I felt the dig. And as far as I know there's no law requiring that dishes be washed, rinsed, dried, and put away by just one person almost all the time, though I'm sure if New York attorney Nathan Belofsky wanted to he could find some. Instead, in his The Book of Strange and Curious Legal Oddities (ISBN 9780399535956) we're treated to the likes of spherical goldfish bowls being illegal in Rome, Italy since 2004, an Illinois law that requires written warning to the purchaser of a pet reptile not to nuzzle or kiss it, a West Virginia law that makes displaying or possessing a red or black flag criminal, and there are historical examples as well from the Code of Hammurabi and the Lex Frisionum of Charlemagne that cover much of the same things laws do now ... but some are so silly that you know someone somewhere did something that required a law passed against it.
Last month at Longfellow (actually, throughout Minot Public Schools) we had for our family Reading At Home the Beverly Cleary book The Mouse and the Motorcycle (ISBN 978059068731), the 1965 story of Keith staying with his family at a California inn and meeting Ralph, the adventurous young mouse living in the floorboards. It's a ... unique coming of age story for both of them, and Martha remarked she read this growing up so it was easy for her and I to get through. Sarah and Jeffrey, not so much. It's proof that age-appropriate reading doesn't work for everyone of that age, but you have to filter through a lot of dross and dreck the more you read before something clicks.

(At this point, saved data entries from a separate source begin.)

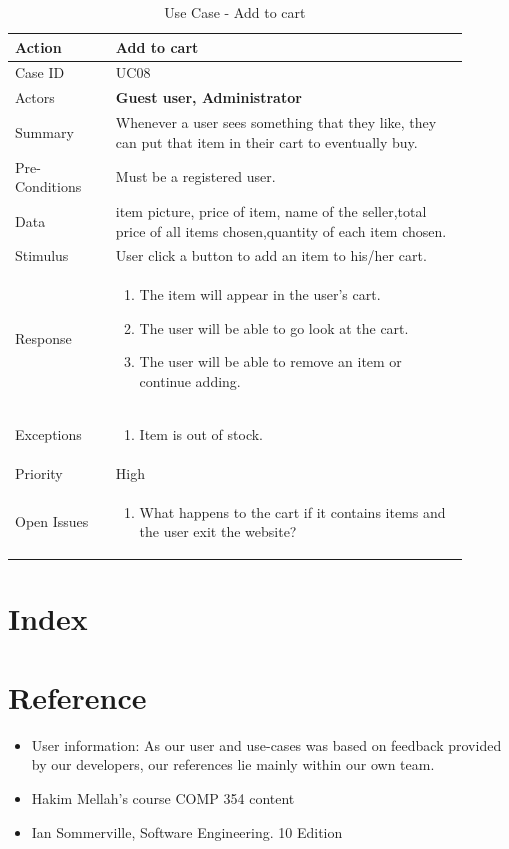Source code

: \documentclass[11pt]{article}
\newcounter{use case ID}
\newcommand\tabularhead[1]{
    \begin{table}[ht]
        \addtocounter{use case ID}{1}
        \caption{Use Case \arabic{use case ID} - #1}
        \vspace{0.2cm}
        \begin{tabular}{|p{0.2\linewidth}|p{0.70\linewidth}|}
            \hline
            \textbf{Action} & \textbf{#1} \\
            \hline}
\newcommand\addrow[2]{#1 & #2\\ \hline}
\newcommand\addmulrow[2]{ \begin{minipage}[t][][t]{2.5cm}#1\end{minipage}
                &\begin{minipage}[t][][t]{11cm}
                    \begin{enumerate}[itemsep=-1ex] #2   \end{enumerate}
                \end{minipage}\vfill\\ \hline}
\newenvironment{usecase}{\tabularhead}
        {\hline\end{tabular}\end{table}}
\begin{document}
\begin{usecase}{Add to cart}
    \addrow{Case ID}{UC08}
    \addrow{Actors}{\textbf{Guest user, Administrator}}
    \addrow{Summary}{Whenever a user sees something that they like, they can put that item in their cart to eventually buy.}
    \addrow{Pre-Conditions}{
       Must be a \index{registered user}registered user.
        }
    \addrow{\index{data}Data}{
item picture, price of item, name of the \index{seller}seller,total price of all items chosen,quantity of each item chosen.}
    \addrow{Stimulus}{User click a button to add an item to his/her cart.}
    \addmulrow{Response}{
        \item The item will appear in the user's cart.
        \item The user will be able to go look at the cart.
        \item The user will be able to remove an item or continue adding.
    }
    \addmulrow{Exceptions}{
        \item Item is out of stock.
    }
    \addrow{Priority}{High}
    \addmulrow{Open Issues}{
        \item What happens to the cart if it contains items and the user exit the website?
    }
\end{usecase}
\clearpage


\section{Index}

\printindex


\section{Reference}

\begin{itemize}
    \item User information: As our user and use-cases was based on feedback provided by our developers, our references lie mainly within our own team.
    \item Hakim Mellah's course COMP 354 content
    \item Ian Sommerville, Software Engineering. 10 Edition
\end{itemize}
\end{document}
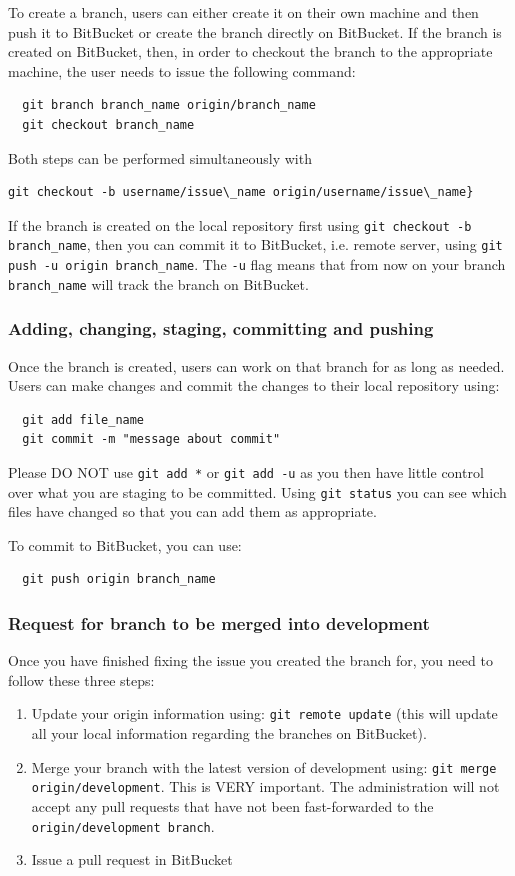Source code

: To create a branch, users can either create it on their own machine and then push it to BitBucket or create the branch directly on BitBucket. If the branch is created on BitBucket, then, in order to checkout the branch to the appropriate machine, the user needs to issue the following command:
\begin{lstlisting}
  git branch branch_name origin/branch_name  
  git checkout branch_name
\end{lstlisting}  
Both steps can be performed simultaneously with
\begin{lstlisting}
git checkout -b username/issue\_name origin/username/issue\_name}
\end{lstlisting}  
 
If the branch is created on the local repository first using \texttt{git checkout -b branch\_name}, then you can commit it to BitBucket, i.e. remote server, using \texttt{git push -u origin branch\_name}.
The \texttt{-u} flag means that from now on your branch \texttt{branch\_name} will track the branch on BitBucket.

\subsubsection{Adding, changing, staging, committing and pushing}
 
Once the branch is created, users can work on that branch for as long as needed. Users can make changes and commit the changes to their local repository using:
\begin{lstlisting}
  git add file_name
  git commit -m "message about commit"
\end{lstlisting} 
Please DO NOT use \texttt{git add *} or \texttt{git add -u} as you then have little control over what you are staging to be  committed. Using \texttt{git status} you can see which files have changed so that you can add them
as appropriate.
 
To commit to BitBucket, you can use:
\begin{lstlisting}
  git push origin branch_name
\end{lstlisting} 

\subsubsection{Request for branch to be merged into development}

Once you have finished fixing the issue you created the branch for, you need to follow these three steps:
\begin{enumerate}
 \item Update your origin information using: \texttt{git remote update} (this will update all your local information regarding the branches on BitBucket).
 \item Merge your branch with the latest version of development using: \texttt{git merge origin/development}. This is VERY important. The administration will not accept any pull requests that 
   have not been fast-forwarded to the \texttt{origin/development branch}.
 \item Issue a pull request in BitBucket
\end{enumerate}

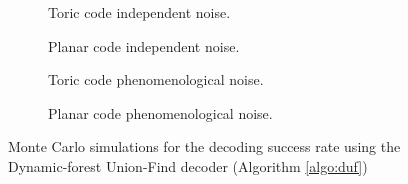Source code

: \begin{figure}[htbp]
  \centering
  \begin{subfigure}[b]{0.49\textwidth}
      \begin{adjustbox}{Clip=0 1em 0 0}
        
      \end{adjustbox}
      \caption{Toric code independent noise.}
  \end{subfigure}
  \begin{subfigure}[b]{0.49\textwidth}
      \begin{adjustbox}{Clip=0 1em 0 0}
        
      \end{adjustbox}
      \caption{Planar code independent noise.}
  \end{subfigure}
  \begin{subfigure}[b]{0.49\textwidth}
      \begin{adjustbox}{Clip=0 1em 0 0}
        
      \end{adjustbox}
      \caption{Toric code phenomenological noise.}
  \end{subfigure}
  \begin{subfigure}[b]{0.49\textwidth}
      \begin{adjustbox}{Clip=0 1em 0 0}
        
      \end{adjustbox}
      \caption{Planar code phenomenological noise.}
  \end{subfigure}
  \caption{Monte Carlo simulations for the decoding success rate using the Dynamic-forest Union-Find decoder (Algorithm \ref{algo:duf})}
  \label{fig:threshold_duf}
\end{figure}


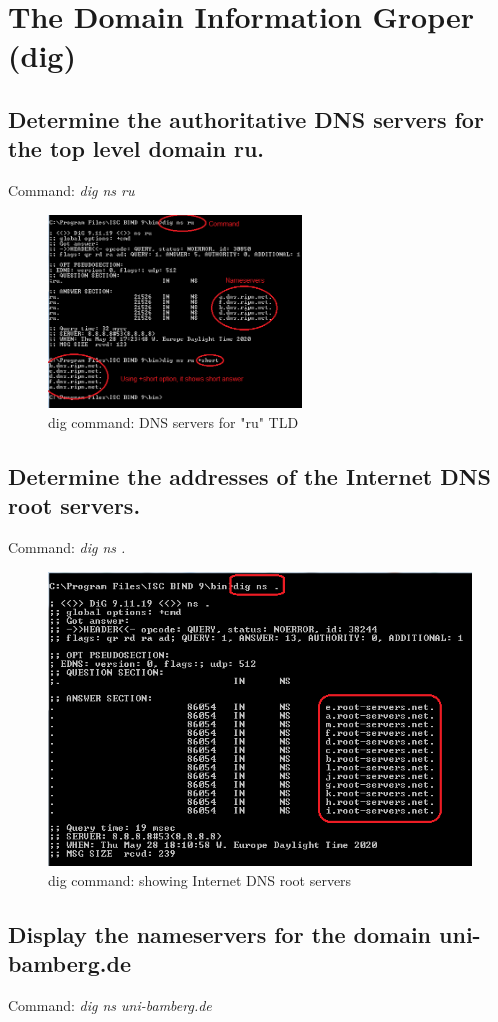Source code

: \chapter{The Domain Information Groper (dig)}

\section{Determine the authoritative DNS servers for the top level domain ru.}
Command: 
\textsl{ dig ns ru}
\begin{figure}[H]
\centering
  \includegraphics[width=0.6\textwidth]{Images/Image1-1-digTLD.png}
  \caption{dig command: DNS servers for "ru" TLD }
  \label{fig:1.1}
\end{figure}
\newpage
\section {Determine the addresses of the Internet DNS root servers.}
Command: 
\textsl{ dig ns .} 
\begin{figure}[H]
\centering
  \includegraphics[width=.6\textwidth]{Images/Image1-2-DNSRoorServers.png}
  \caption{dig command: showing Internet DNS root servers}
  \label{fig:1.2}
\end{figure}
\section {Display the nameservers for the domain uni-bamberg.de}
Command: 
\textsl{ dig ns uni-bamberg.de } 

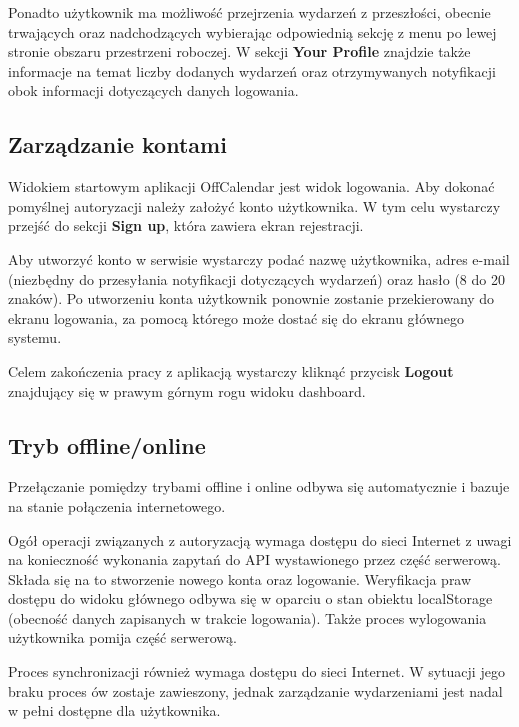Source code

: Ponadto użytkownik ma możliwość przejrzenia wydarzeń z przeszłości, obecnie trwających oraz nadchodzących wybierając odpowiednią sekcję z menu po lewej stronie obszaru przestrzeni roboczej. W sekcji \textbf{Your Profile} znajdzie także informacje na temat liczby dodanych wydarzeń oraz otrzymywanych notyfikacji obok informacji dotyczących danych logowania.

\subsection{Zarządzanie kontami}
\label{sec:zarzKont}

Widokiem startowym aplikacji OffCalendar jest widok logowania. Aby dokonać pomyślnej autoryzacji należy założyć konto użytkownika. W tym celu wystarczy przejść do sekcji \textbf{Sign up}, która zawiera ekran rejestracji.

Aby utworzyć konto w serwisie wystarczy podać nazwę użytkownika, adres e-mail (niezbędny do przesyłania notyfikacji dotyczących wydarzeń) oraz hasło (8 do 20 znaków). Po utworzeniu konta użytkownik ponownie zostanie przekierowany do ekranu logowania, za pomocą którego może dostać się do ekranu głównego systemu.

Celem zakończenia pracy z aplikacją wystarczy kliknąć przycisk \textbf{Logout} znajdujący się w prawym górnym rogu widoku dashboard.

\subsection{Tryb offline/online}
\label{sec:instrTrybOffOn}

Przełączanie pomiędzy trybami offline i online odbywa się automatycznie i bazuje na stanie połączenia internetowego. 

Ogół operacji związanych z autoryzacją wymaga dostępu do sieci Internet z uwagi na konieczność wykonania zapytań do API wystawionego przez część serwerową. Składa się na to stworzenie nowego konta oraz logowanie. Weryfikacja praw dostępu do widoku głównego odbywa się w oparciu o stan obiektu localStorage (obecność danych zapisanych w trakcie logowania). Także proces wylogowania użytkownika pomija część serwerową.

Proces synchronizacji również wymaga dostępu do sieci Internet. W sytuacji jego braku proces ów zostaje zawieszony, jednak zarządzanie wydarzeniami jest nadal w pełni dostępne dla użytkownika.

I tried to like Karen Hancock's debut novel Arena (ISBN 0764226312) but I didn't like it as much as I thought I would.
To wit, twenty-something Callie Hayes and her best friend find themselves transported to an alien world as a result of what they're told was a psychology experiment. They and whoever else finds themselves trapped there are given instructions to find the Exit; the story's meant to be a Christian allegory (what one reviewer calls Pilgrim's Progress meeting The Matrix) but the elements get dropped on you the reader -- and several of the character travelers, I think -- so quickly that you're expected to take it for granted. Callie's journey and her trust in Elhanu (the God-figure of the story) to evade the fire curtain that gradually turns people into Trogs serving Cephalus (the Satan-figure); it got me to thinking of Mormonism, Scientology, and a trifle of the Charismatic Church and hitting frappe. I made it through, but parts of it really do drag with too much sufferance.
I'd just like my own books to drag a little less.